ARICEPT (donepezil hydrochloride) is a reversible inhibitor of the enzyme acetylcholinesterase, known chemically as ()-2,3-dihydro-5,6-dimethoxy-2-methyl]-1H-inden-1-one hydrochloride. Donepezil hydrochloride is commonly referred to in the pharmacological literature as E2020. It has an empirical formula of C24H29NO3HCl and a molecular weight of 415.96. Donepezil hydrochloride is a white crystalline powder and is freely soluble in chloroform, soluble in water and in glacial acetic acid, slightly soluble in ethanol and in acetonitrile and practically insoluble in ethyl acetate and in n-hexane.
ARICEPT is available for oral administration in film-coated tablets containing 5 or 10 mg of donepezil hydrochloride. Inactive ingredients are lactose monohydrate, corn starch, microcrystalline cellulose, hydroxypropyl cellulose, and magnesium stearate. The film coating contains talc, polyethylene glycol, hypromellose and titanium dioxide. Additionally, the 10 mg tablet contains yellow iron oxide (synthetic) as a coloring agent.

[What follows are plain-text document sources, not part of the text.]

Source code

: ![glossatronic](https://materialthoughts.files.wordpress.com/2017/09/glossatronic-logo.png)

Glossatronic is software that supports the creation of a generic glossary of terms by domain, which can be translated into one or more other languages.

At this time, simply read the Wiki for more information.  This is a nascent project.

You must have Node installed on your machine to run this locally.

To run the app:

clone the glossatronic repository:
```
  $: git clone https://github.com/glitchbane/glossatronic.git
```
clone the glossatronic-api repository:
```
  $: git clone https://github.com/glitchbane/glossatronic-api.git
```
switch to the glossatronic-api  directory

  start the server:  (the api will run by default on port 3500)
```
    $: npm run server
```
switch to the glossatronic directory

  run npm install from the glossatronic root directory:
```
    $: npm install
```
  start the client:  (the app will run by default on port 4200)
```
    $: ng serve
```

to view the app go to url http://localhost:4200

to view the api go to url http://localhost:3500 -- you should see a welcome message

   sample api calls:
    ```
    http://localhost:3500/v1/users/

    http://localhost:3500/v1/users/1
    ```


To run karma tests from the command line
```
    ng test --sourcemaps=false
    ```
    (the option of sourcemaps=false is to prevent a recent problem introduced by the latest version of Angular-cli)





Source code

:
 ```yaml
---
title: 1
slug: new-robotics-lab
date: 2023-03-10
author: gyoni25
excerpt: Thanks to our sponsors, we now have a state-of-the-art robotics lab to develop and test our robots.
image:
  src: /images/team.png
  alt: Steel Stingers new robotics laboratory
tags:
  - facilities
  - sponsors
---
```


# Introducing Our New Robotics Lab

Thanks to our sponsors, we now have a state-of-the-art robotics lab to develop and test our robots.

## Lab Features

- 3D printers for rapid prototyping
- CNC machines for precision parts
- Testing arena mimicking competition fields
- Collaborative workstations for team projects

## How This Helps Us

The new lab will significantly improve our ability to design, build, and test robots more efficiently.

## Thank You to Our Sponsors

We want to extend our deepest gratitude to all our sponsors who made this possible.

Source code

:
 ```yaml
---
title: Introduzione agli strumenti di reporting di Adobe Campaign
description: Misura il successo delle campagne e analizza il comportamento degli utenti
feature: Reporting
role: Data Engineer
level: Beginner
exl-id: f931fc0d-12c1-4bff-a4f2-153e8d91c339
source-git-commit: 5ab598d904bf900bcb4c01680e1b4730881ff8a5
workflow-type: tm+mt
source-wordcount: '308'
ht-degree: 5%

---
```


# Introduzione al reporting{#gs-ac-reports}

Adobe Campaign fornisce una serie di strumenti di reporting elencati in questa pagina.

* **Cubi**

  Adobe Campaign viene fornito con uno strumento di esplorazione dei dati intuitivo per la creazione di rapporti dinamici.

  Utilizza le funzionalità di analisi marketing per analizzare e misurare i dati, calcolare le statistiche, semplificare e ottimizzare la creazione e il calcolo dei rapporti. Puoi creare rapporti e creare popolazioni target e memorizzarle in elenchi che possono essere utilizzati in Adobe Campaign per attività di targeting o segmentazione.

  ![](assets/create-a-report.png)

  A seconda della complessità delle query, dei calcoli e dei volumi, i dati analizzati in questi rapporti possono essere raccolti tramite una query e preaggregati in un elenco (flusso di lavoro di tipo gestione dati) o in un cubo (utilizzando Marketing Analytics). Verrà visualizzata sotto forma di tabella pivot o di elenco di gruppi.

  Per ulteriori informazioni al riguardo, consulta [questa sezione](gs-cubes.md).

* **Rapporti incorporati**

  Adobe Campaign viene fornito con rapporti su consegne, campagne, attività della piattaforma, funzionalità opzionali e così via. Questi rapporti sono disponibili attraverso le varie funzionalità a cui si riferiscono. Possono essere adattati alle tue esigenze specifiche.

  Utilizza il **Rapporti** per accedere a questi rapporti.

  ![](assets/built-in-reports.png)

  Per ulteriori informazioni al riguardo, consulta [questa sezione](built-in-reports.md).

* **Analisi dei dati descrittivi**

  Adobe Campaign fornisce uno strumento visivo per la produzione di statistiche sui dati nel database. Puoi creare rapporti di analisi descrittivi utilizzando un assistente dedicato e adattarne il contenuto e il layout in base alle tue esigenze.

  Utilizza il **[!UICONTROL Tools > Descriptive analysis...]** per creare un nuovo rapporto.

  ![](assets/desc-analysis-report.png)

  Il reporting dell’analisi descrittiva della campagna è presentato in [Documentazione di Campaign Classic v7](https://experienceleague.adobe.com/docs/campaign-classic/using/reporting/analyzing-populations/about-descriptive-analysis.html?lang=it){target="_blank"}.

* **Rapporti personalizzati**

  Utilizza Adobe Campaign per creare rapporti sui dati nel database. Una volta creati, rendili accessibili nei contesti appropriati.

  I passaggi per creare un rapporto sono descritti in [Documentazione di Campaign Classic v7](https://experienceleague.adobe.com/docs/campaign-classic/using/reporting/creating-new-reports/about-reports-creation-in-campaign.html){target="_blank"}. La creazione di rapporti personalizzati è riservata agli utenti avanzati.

ARICEPT ODT tablets are available for oral administration. Each ARICEPT ODT tablet contains 5 or 10 mg of donepezil hydrochloride. Inactive ingredients are carrageenan, mannitel, colloidal silicon dioxide and polyvinyl alcohol. Additionally, the 10 mg tablet contains ferric oxide (yellow) as a coloring agent.


Current theories on the pathogenesis of the cognitive signs and symptoms of Alzheimers Disease attribute some of them to a deficiency of cholinergic neurotransmission.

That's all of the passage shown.